In a Wall Street Journal column that ran during the Democratic National Convention in Denver, Thomas Frank quoted approvingly the judgment of an unnamed foreign journalist who described the proceedings as “a Potemkin village of democracy.” In this vast spectacle of contrivance, Frank himself reported, “The only bit of hard reality to intrude [was] the heavy show of police force, with black-clad squadrons on horseback, on bicycles, on makeshift running boards attached to SUVs, blocking intersections, and toting at all times some sinister-looking riot-control weapons.” That’s oddly consonant with the view I heard expressed a few years ago by a fellow from Idaho—highly intelligent and resourceful—who was so far to the Right, he refused to get a driver’s license. (Local authorities looked the other way.) Democracy, he’d explain, was merely a fa&ccedit;ade; keep a sharp eye out for the black helicopters.

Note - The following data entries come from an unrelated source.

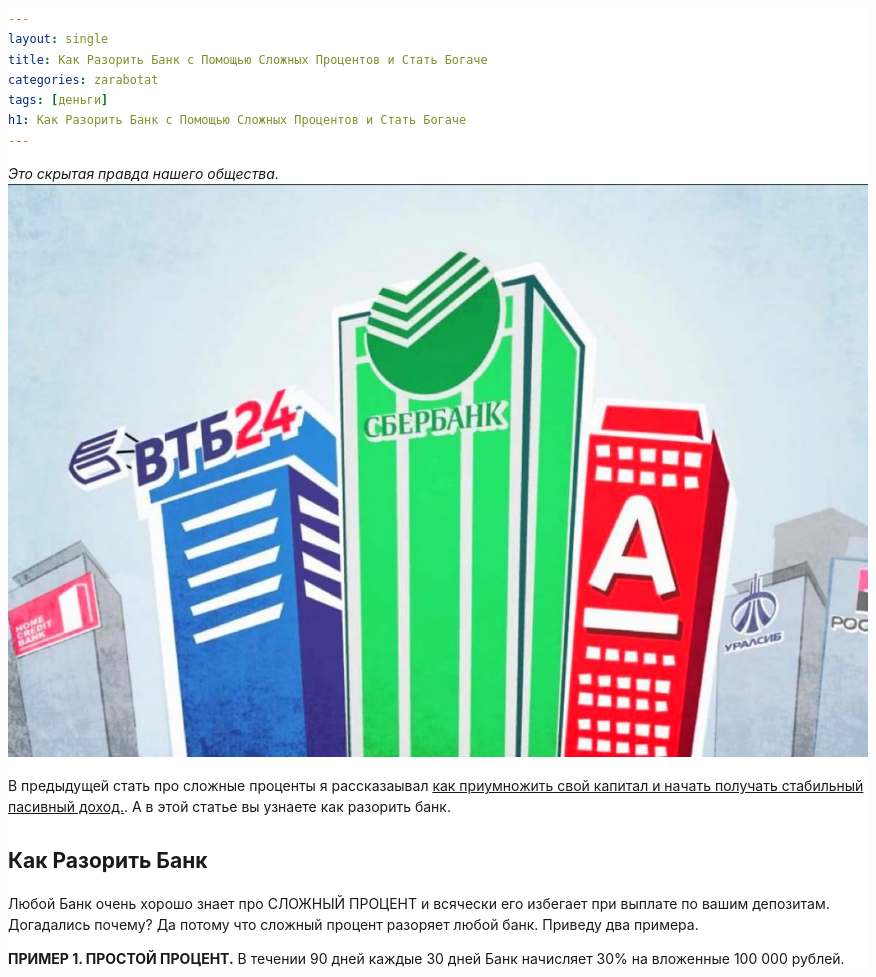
 ```yaml
---
layout: single
title: Как Разорить Банк с Помощью Сложных Процентов и Стать Богаче
categories: zarabotat
tags: [деньги]
h1: Как Разорить Банк с Помощью Сложных Процентов и Стать Богаче
---
```

*Это скрытая правда нашего общества.*
![money](/assets/images/novichku/bib/money_180.jpg)


В предыдущей стать про сложные проценты я рассказаывал [как приумножить свой капитал и начать получать стабильный пасивный доход.](/zarabotat/percentage/). А в этой статье вы узнаете как разорить банк.

## Как Разорить Банк

Любой Банк очень хорошо знает про СЛОЖНЫЙ ПРОЦЕНТ и всячески его избегает при выплате по вашим депозитам. Догадались почему? Да потому что сложный процент разоряет любой банк. Приведу два примера.

**ПРИМЕР 1. ПРОСТОЙ ПРОЦЕНТ.** В течении 90 дней каждые 30 дней Банк начисляет 30% на вложенные 100 000 рублей.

Electing Not to Vote: Christian Reflections on Reasons for Not Voting
Cascade Books
140 pages
$19.48
A similar spirit animates most of the essays in Electing Not to Vote: Christian Reflections on Reasons for Not Voting (Cascade Books). You might suppose, naïvely, that the authors hope to persuade others to share their viewpoint. Not really, though they gesture in that direction now and then. No, this is primarily a book about feelings—the essayists’ feelings, their strenuous moral wrestling, their evolution to their present stage of enlightenment. I read a lot of books. I can’t remember the last time I read a book as smug as this one.

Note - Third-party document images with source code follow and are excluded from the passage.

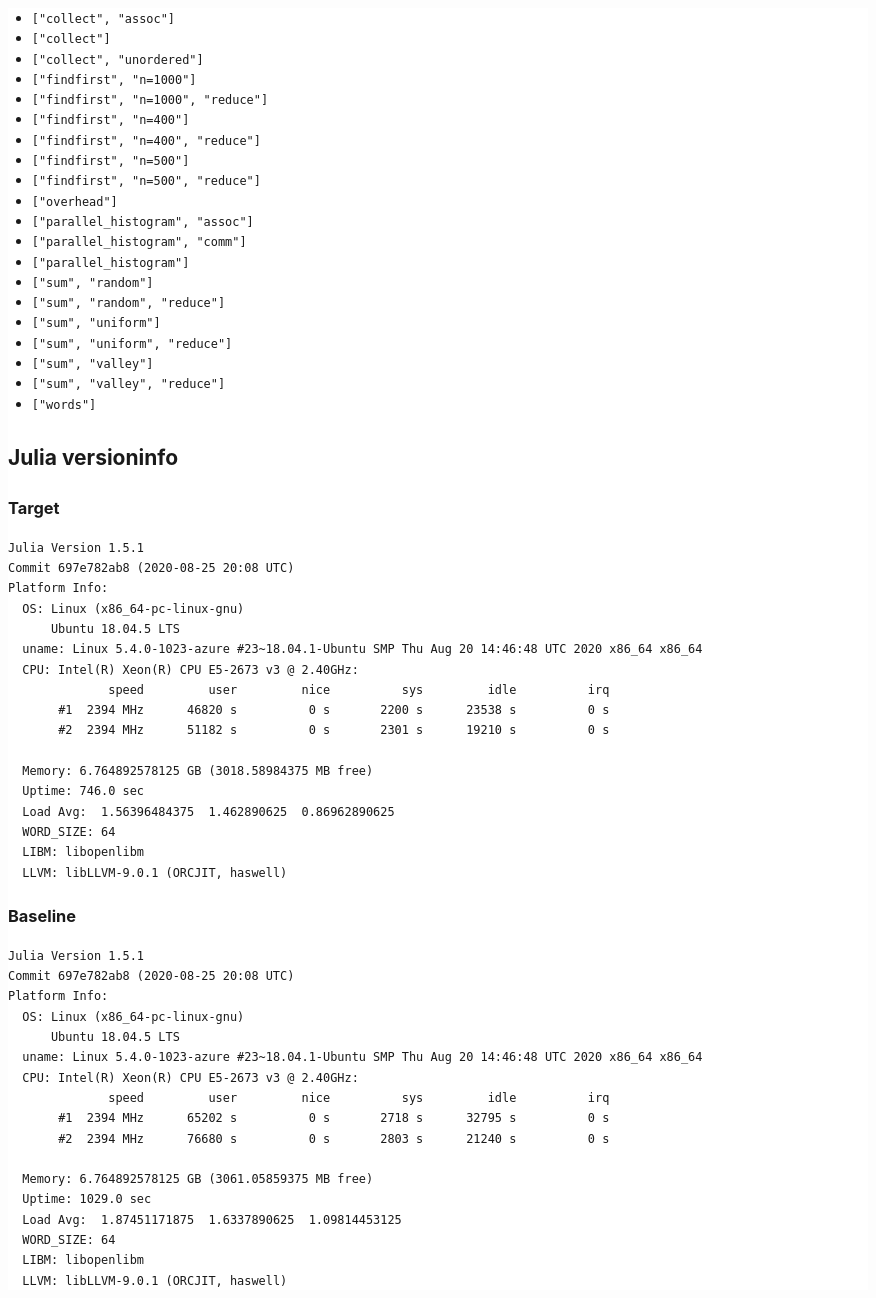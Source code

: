 - `["collect", "assoc"]`
- `["collect"]`
- `["collect", "unordered"]`
- `["findfirst", "n=1000"]`
- `["findfirst", "n=1000", "reduce"]`
- `["findfirst", "n=400"]`
- `["findfirst", "n=400", "reduce"]`
- `["findfirst", "n=500"]`
- `["findfirst", "n=500", "reduce"]`
- `["overhead"]`
- `["parallel_histogram", "assoc"]`
- `["parallel_histogram", "comm"]`
- `["parallel_histogram"]`
- `["sum", "random"]`
- `["sum", "random", "reduce"]`
- `["sum", "uniform"]`
- `["sum", "uniform", "reduce"]`
- `["sum", "valley"]`
- `["sum", "valley", "reduce"]`
- `["words"]`

## Julia versioninfo

### Target
```
Julia Version 1.5.1
Commit 697e782ab8 (2020-08-25 20:08 UTC)
Platform Info:
  OS: Linux (x86_64-pc-linux-gnu)
      Ubuntu 18.04.5 LTS
  uname: Linux 5.4.0-1023-azure #23~18.04.1-Ubuntu SMP Thu Aug 20 14:46:48 UTC 2020 x86_64 x86_64
  CPU: Intel(R) Xeon(R) CPU E5-2673 v3 @ 2.40GHz: 
              speed         user         nice          sys         idle          irq
       #1  2394 MHz      46820 s          0 s       2200 s      23538 s          0 s
       #2  2394 MHz      51182 s          0 s       2301 s      19210 s          0 s
       
  Memory: 6.764892578125 GB (3018.58984375 MB free)
  Uptime: 746.0 sec
  Load Avg:  1.56396484375  1.462890625  0.86962890625
  WORD_SIZE: 64
  LIBM: libopenlibm
  LLVM: libLLVM-9.0.1 (ORCJIT, haswell)
```

### Baseline
```
Julia Version 1.5.1
Commit 697e782ab8 (2020-08-25 20:08 UTC)
Platform Info:
  OS: Linux (x86_64-pc-linux-gnu)
      Ubuntu 18.04.5 LTS
  uname: Linux 5.4.0-1023-azure #23~18.04.1-Ubuntu SMP Thu Aug 20 14:46:48 UTC 2020 x86_64 x86_64
  CPU: Intel(R) Xeon(R) CPU E5-2673 v3 @ 2.40GHz: 
              speed         user         nice          sys         idle          irq
       #1  2394 MHz      65202 s          0 s       2718 s      32795 s          0 s
       #2  2394 MHz      76680 s          0 s       2803 s      21240 s          0 s
       
  Memory: 6.764892578125 GB (3061.05859375 MB free)
  Uptime: 1029.0 sec
  Load Avg:  1.87451171875  1.6337890625  1.09814453125
  WORD_SIZE: 64
  LIBM: libopenlibm
  LLVM: libLLVM-9.0.1 (ORCJIT, haswell)
```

“After reading [Mennonite theologian John Howard] Yoder,” Andy Alexis-Baker tells us in the conclusion to his essay, “I find it even harder to see how Christians can, with integrity, participate in the nation-state’s charade. I, for one, will abstain from such endeavors to work for a better hope.” Michael Degan writes, “I reject voting not because there is anything intrinsically wrong with it, but because of who I become in order to win. When I join in that contest, I can’t help but succumb to the hatred.” Though he speaks in the therapeutic first person, the logic of Degan’s argument suggests that what’s true for him is true for all of us. “George W. Bush is not our lord and savior, the United States is not our lord and savior, even liberal democracy is not our lord and savior,” Tato Sumantri declares, as if anticipating outraged dissent.
So it goes, drawing a sharp line between Christians in thrall to democratic propaganda and True Christians (non-voting pacifists dedicated to “new thinking, new questions, and new dialogue,” presumably with each other). Nekeisha Alexis-Baker wants to “liberate us from seeing the ballot box as the most effective way to promote God’s shalom in the world”—as if by the act of voting we were subscribing to such a delusion. That’s too bad. There are plenty of opportunities for principled non-voters and those of us who persist in participating in the nation-state’s “charade” to work together. About voting, we can argue—and then agree to disagree. There are more important things.